Anggota Haiah Kibaar Al-Ulama dan anggota Al-Lajnah Ad-Daaimah lil Ifta:
Imam Muslim meriwayatkan dalam Sahihnya dari Abu Ayyub Al-Anshari radhiyallahu anhu, sesungguhnya Nabi ﷺ bersabda:
من صام رمضان ثم أتبعه ستا من شوال كان كصيام الدهر
“Barang siapa yang berpuasa Ramadan lalu dia iringkan dengan puasa enam hari Syawal, maka dia seperti berpuasa sepanjang tahun.”
Yakni seperti berpuasa satu tahun sempurna, karena satu kebaikan itu dilipatgandakan sepuluh kali lipat. Maka sebulan Ramadan itu menjadi sepuluh bulan, dan enam hari Syawal menjadi dua bulan.
Maka disunnahkan berpuasa Syawal, amalan yang sedikit dan keutamaannya besar.

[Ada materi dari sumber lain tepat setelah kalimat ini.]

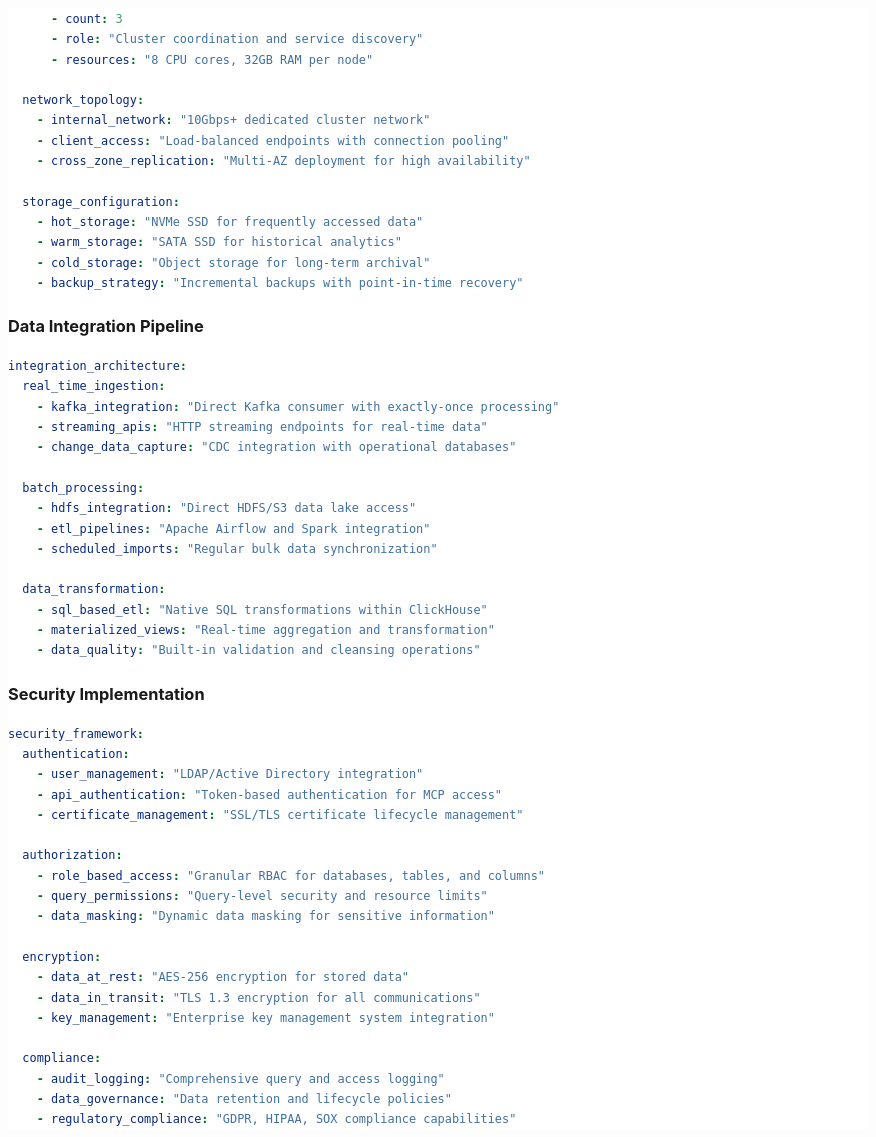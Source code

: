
 ```yaml
      - count: 3
      - role: "Cluster coordination and service discovery"
      - resources: "8 CPU cores, 32GB RAM per node"
  
  network_topology:
    - internal_network: "10Gbps+ dedicated cluster network"
    - client_access: "Load-balanced endpoints with connection pooling"
    - cross_zone_replication: "Multi-AZ deployment for high availability"
  
  storage_configuration:
    - hot_storage: "NVMe SSD for frequently accessed data"
    - warm_storage: "SATA SSD for historical analytics"
    - cold_storage: "Object storage for long-term archival"
    - backup_strategy: "Incremental backups with point-in-time recovery"
```

### Data Integration Pipeline
```yaml
integration_architecture:
  real_time_ingestion:
    - kafka_integration: "Direct Kafka consumer with exactly-once processing"
    - streaming_apis: "HTTP streaming endpoints for real-time data"
    - change_data_capture: "CDC integration with operational databases"
  
  batch_processing:
    - hdfs_integration: "Direct HDFS/S3 data lake access"
    - etl_pipelines: "Apache Airflow and Spark integration"
    - scheduled_imports: "Regular bulk data synchronization"
  
  data_transformation:
    - sql_based_etl: "Native SQL transformations within ClickHouse"
    - materialized_views: "Real-time aggregation and transformation"
    - data_quality: "Built-in validation and cleansing operations"
```

### Security Implementation
```yaml
security_framework:
  authentication:
    - user_management: "LDAP/Active Directory integration"
    - api_authentication: "Token-based authentication for MCP access"
    - certificate_management: "SSL/TLS certificate lifecycle management"
  
  authorization:
    - role_based_access: "Granular RBAC for databases, tables, and columns"
    - query_permissions: "Query-level security and resource limits"
    - data_masking: "Dynamic data masking for sensitive information"
  
  encryption:
    - data_at_rest: "AES-256 encryption for stored data"
    - data_in_transit: "TLS 1.3 encryption for all communications"
    - key_management: "Enterprise key management system integration"
  
  compliance:
    - audit_logging: "Comprehensive query and access logging"
    - data_governance: "Data retention and lifecycle policies"
    - regulatory_compliance: "GDPR, HIPAA, SOX compliance capabilities"
```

1. Barang siapa yang masih punya utang puasa Ramadan, maka dia tidak boleh memulai puasa enam hari Syawal, sebelum membayar utang puasa Ramadan. Karena dia tidak bisa disebut telah berpuasa Ramadan, akan tetapi berpuasa sebagian Ramadan saja.
2. Tidak boleh mendahulukan puasa enam hari Syawal dari puasa kafarah atau nadzar. Karena puasa Syawal itu hukumnya sunnah, dan puasa kafarah dan nadzar itu wajib. Dan yang wajib harus didahulukan daripada yang sunnah. Dan puasa kafaarah itu wajib segera dilaksanakan.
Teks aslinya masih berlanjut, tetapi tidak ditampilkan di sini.